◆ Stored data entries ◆
□ □ □ □ □ □ □

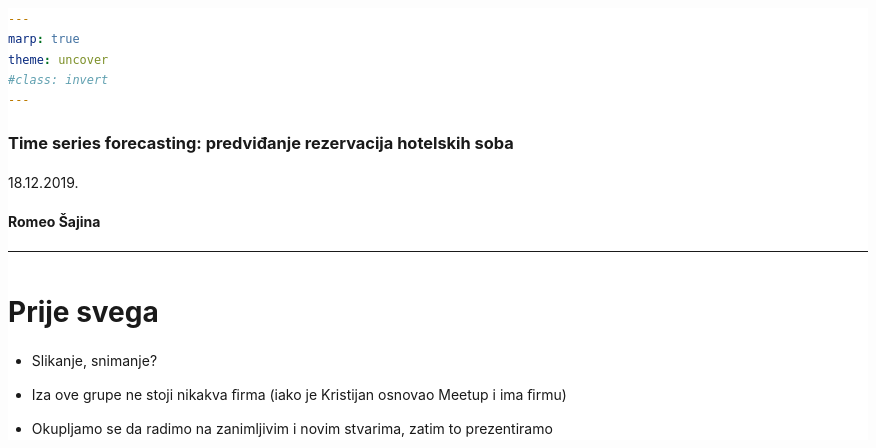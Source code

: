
 ```yaml
---
marp: true
theme: uncover
#class: invert 
---
```

<style>

    section {
        /*background: #202228;
        color: #fff;*/
    }
    section.intro {
        text-align: center;
    }
    section:not(.intro){
        text-align:left;
        font-size: 1.5rem;
    }
    section:not(.intro) p {
        margin-bottom: 30px;
    }
    section img {
        display: block;
        margin: 0 auto;
    } 
    section li p img  {
        position: relative;
        left: -25px;
    }
    section ul {
        margin-left: 0;
    } 
</style>


### Time series forecasting: predviđanje rezervacija hotelskih soba

18.12.2019.

#### Romeo Šajina

---
# Prije svega

* Slikanje, snimanje?

* Iza ove grupe ne stoji nikakva ﬁrma (iako je Kristijan osnovao Meetup i ima ﬁrmu)

* Okupljamo se da radimo na zanimljivim i novim stvarima, zatim to prezentiramo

□ □ □ □ □ □ □

◆ ABOUT THIS TASK ◆
Look through the records above and please copy every line in which the string "left" occurs.

◆ OUTPUT BELOW ◆
        text-align:left;
        left: -25px;
        margin-left: 0;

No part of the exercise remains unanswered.